Material shown below:

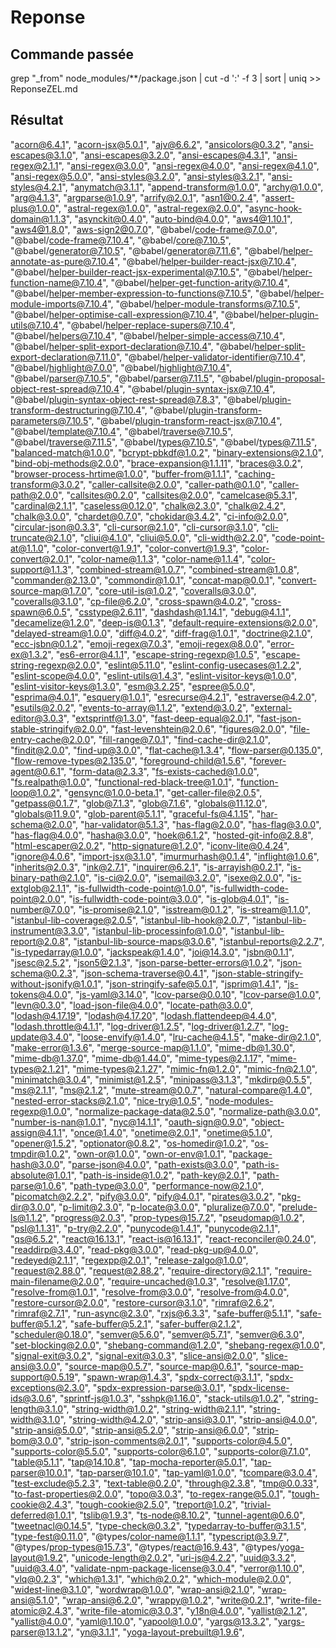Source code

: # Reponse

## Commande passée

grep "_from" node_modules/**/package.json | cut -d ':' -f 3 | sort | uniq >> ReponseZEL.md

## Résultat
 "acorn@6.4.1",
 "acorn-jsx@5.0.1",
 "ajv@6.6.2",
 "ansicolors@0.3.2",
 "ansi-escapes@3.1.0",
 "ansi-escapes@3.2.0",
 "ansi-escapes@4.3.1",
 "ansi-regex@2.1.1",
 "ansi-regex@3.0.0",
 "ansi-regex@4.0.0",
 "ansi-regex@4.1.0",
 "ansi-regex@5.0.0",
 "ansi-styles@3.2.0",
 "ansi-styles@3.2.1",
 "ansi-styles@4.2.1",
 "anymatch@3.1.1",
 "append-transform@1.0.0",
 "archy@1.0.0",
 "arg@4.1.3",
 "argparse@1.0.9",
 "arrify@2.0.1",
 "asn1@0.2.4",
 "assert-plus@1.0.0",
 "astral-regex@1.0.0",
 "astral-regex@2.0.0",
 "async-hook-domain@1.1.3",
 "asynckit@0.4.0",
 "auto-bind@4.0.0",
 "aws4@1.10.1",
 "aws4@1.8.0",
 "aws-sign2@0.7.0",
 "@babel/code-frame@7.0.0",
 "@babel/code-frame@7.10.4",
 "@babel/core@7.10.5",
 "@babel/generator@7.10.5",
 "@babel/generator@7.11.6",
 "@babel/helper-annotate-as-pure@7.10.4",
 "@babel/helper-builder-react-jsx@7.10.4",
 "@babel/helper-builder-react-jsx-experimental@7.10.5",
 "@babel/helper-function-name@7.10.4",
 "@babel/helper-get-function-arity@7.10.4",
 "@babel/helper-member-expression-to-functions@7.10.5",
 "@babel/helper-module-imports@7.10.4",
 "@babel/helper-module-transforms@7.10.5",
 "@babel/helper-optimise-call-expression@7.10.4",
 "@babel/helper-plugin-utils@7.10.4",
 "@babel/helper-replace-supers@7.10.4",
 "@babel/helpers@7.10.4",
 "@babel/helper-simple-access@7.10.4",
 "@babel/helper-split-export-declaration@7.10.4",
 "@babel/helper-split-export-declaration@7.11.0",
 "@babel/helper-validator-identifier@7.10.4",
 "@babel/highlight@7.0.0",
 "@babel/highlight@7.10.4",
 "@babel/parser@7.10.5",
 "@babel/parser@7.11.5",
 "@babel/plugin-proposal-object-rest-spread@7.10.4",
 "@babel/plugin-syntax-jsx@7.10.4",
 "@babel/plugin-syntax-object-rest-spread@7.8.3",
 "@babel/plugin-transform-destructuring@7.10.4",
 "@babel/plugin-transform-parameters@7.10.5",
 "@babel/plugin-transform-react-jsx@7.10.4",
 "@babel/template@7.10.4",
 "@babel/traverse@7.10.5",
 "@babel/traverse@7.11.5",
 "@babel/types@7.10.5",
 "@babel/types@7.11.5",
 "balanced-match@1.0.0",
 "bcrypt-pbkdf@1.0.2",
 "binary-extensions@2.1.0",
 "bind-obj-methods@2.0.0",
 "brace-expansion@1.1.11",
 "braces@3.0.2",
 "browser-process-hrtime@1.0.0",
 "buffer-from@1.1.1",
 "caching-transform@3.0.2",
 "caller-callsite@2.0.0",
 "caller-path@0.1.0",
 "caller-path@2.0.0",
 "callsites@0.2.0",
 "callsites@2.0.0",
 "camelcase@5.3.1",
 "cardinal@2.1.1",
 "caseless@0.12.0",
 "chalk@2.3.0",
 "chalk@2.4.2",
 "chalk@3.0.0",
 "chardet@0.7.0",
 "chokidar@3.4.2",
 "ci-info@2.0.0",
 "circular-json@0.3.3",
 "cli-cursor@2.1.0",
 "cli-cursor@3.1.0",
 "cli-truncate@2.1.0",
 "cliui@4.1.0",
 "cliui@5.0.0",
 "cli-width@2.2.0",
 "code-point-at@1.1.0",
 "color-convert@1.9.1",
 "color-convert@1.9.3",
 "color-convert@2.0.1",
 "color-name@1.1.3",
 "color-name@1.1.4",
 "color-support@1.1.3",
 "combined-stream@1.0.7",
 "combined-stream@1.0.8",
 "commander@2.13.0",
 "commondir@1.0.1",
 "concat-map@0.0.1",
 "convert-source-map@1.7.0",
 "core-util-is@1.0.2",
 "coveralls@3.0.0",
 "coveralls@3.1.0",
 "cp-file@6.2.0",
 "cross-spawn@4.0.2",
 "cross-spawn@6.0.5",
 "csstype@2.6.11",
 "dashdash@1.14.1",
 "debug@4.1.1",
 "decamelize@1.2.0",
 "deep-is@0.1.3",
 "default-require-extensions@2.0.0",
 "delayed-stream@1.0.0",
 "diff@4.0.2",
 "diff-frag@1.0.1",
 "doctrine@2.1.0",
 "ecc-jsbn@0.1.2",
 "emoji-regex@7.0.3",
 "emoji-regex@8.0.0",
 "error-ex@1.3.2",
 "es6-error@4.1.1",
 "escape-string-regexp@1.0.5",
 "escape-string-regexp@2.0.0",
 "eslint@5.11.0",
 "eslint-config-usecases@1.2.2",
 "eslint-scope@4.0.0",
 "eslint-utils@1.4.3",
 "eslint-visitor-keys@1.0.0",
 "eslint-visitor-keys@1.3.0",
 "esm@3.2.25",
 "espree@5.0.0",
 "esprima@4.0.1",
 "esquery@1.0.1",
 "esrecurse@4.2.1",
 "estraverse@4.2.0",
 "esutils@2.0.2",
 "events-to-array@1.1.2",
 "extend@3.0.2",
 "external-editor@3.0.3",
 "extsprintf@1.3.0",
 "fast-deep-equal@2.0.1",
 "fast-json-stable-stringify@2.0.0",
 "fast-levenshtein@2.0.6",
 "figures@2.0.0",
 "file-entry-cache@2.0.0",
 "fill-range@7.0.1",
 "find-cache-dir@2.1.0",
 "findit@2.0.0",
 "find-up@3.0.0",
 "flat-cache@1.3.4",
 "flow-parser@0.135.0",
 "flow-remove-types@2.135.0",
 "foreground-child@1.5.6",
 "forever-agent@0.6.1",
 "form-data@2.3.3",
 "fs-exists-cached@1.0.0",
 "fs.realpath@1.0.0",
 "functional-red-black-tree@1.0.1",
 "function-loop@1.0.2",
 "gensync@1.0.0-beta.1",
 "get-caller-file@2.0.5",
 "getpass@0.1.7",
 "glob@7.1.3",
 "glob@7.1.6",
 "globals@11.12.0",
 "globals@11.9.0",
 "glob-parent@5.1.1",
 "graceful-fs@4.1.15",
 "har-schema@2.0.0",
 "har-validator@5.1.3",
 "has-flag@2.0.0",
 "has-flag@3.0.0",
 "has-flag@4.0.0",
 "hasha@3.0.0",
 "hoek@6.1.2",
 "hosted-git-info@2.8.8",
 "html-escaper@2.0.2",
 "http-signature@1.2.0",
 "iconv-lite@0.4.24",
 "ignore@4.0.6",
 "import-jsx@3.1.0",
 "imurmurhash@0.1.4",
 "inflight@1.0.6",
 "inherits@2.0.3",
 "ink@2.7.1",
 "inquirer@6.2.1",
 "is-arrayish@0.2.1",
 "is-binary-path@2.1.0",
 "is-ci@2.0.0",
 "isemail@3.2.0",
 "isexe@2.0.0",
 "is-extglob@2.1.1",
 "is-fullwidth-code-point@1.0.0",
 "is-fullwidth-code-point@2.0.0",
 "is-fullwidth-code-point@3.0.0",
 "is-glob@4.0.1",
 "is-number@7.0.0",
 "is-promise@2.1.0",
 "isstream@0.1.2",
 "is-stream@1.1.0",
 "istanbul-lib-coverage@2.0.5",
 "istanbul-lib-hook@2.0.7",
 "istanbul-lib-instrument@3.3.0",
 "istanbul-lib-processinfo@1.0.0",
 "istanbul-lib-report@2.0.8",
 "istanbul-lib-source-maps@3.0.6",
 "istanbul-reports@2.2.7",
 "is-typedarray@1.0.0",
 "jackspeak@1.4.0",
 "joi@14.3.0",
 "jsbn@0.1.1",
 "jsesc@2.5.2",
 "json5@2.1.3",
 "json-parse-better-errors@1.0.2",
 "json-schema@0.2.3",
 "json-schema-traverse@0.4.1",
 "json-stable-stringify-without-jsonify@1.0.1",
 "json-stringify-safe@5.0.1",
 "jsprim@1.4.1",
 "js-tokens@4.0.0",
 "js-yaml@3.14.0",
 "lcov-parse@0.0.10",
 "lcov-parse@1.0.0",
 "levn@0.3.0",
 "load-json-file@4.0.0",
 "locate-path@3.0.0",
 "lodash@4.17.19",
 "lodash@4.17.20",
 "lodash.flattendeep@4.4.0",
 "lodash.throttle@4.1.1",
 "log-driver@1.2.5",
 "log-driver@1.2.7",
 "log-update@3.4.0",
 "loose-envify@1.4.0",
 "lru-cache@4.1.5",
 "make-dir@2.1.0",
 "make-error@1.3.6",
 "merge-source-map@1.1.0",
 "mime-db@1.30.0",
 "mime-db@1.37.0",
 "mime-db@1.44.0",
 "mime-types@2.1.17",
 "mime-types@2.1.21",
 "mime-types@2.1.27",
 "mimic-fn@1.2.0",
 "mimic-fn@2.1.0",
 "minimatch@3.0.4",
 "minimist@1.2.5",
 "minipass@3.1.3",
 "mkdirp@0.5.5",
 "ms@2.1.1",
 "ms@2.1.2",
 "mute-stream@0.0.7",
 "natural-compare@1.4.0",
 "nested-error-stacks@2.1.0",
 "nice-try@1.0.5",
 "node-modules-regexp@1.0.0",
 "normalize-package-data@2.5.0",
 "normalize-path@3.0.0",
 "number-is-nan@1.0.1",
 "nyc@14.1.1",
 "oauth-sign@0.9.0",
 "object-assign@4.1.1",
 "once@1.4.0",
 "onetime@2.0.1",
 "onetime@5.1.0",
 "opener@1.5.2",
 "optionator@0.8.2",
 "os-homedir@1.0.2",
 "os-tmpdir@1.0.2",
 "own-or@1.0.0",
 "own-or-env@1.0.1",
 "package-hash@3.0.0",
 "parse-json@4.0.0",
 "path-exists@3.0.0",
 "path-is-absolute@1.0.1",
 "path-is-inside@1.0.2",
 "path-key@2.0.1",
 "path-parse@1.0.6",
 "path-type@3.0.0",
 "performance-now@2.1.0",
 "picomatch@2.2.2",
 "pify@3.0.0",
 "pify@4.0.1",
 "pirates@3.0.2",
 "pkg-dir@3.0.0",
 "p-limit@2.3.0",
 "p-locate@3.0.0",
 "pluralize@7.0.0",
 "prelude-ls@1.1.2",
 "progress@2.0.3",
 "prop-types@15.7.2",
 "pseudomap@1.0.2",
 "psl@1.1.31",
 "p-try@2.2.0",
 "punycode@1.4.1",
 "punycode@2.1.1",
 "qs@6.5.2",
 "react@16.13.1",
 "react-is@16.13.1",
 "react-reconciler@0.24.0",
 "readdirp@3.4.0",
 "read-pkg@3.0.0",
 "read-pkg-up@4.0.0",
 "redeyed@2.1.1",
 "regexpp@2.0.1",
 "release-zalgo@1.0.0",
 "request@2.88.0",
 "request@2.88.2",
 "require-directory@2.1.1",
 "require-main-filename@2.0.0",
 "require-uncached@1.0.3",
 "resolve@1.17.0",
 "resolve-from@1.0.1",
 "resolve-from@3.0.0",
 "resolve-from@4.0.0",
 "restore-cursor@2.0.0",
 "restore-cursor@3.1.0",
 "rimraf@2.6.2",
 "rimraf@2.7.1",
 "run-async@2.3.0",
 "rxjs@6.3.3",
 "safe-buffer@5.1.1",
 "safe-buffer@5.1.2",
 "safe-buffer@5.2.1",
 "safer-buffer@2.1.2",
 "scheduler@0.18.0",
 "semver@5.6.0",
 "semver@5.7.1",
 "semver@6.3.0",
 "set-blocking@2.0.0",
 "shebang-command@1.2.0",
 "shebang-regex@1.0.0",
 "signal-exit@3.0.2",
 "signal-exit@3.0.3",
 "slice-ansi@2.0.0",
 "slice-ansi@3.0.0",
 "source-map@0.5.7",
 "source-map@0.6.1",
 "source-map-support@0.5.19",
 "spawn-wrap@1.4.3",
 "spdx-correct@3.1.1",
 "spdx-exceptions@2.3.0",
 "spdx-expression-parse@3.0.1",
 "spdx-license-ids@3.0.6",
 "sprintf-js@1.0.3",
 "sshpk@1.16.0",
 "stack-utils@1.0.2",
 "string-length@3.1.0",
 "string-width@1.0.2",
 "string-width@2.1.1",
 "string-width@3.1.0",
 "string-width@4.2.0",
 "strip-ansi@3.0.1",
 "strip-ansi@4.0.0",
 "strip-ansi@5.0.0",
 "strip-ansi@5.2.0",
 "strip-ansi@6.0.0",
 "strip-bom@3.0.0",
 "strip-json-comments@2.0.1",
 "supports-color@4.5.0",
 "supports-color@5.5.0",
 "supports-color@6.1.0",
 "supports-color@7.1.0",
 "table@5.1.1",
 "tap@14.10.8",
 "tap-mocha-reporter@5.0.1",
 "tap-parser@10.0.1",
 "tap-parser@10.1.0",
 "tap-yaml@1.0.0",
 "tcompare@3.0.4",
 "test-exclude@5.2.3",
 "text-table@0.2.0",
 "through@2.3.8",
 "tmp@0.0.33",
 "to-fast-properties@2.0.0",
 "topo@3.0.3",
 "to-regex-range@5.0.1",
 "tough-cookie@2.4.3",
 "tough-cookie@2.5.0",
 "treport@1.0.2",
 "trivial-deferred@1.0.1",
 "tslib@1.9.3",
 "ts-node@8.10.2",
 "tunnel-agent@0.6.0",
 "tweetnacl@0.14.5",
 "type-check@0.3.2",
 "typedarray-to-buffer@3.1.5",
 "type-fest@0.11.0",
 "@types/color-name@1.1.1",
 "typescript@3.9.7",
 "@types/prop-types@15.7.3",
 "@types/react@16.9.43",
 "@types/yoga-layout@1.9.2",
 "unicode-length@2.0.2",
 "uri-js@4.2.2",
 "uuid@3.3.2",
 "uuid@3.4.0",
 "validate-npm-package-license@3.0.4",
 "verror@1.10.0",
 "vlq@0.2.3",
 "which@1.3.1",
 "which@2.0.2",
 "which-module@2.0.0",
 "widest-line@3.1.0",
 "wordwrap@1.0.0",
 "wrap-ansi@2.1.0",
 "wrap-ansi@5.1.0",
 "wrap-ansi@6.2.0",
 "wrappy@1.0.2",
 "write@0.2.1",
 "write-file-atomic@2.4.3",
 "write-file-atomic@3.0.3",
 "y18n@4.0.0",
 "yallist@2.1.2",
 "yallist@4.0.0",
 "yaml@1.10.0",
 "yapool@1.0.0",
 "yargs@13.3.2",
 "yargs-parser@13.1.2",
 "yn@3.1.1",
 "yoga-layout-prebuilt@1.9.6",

End of Material shown.

Exercise aim » If a line in the data above contains "export", return that line.

Task result »
 "@babel/helper-split-export-declaration@7.10.4",
 "@babel/helper-split-export-declaration@7.11.0",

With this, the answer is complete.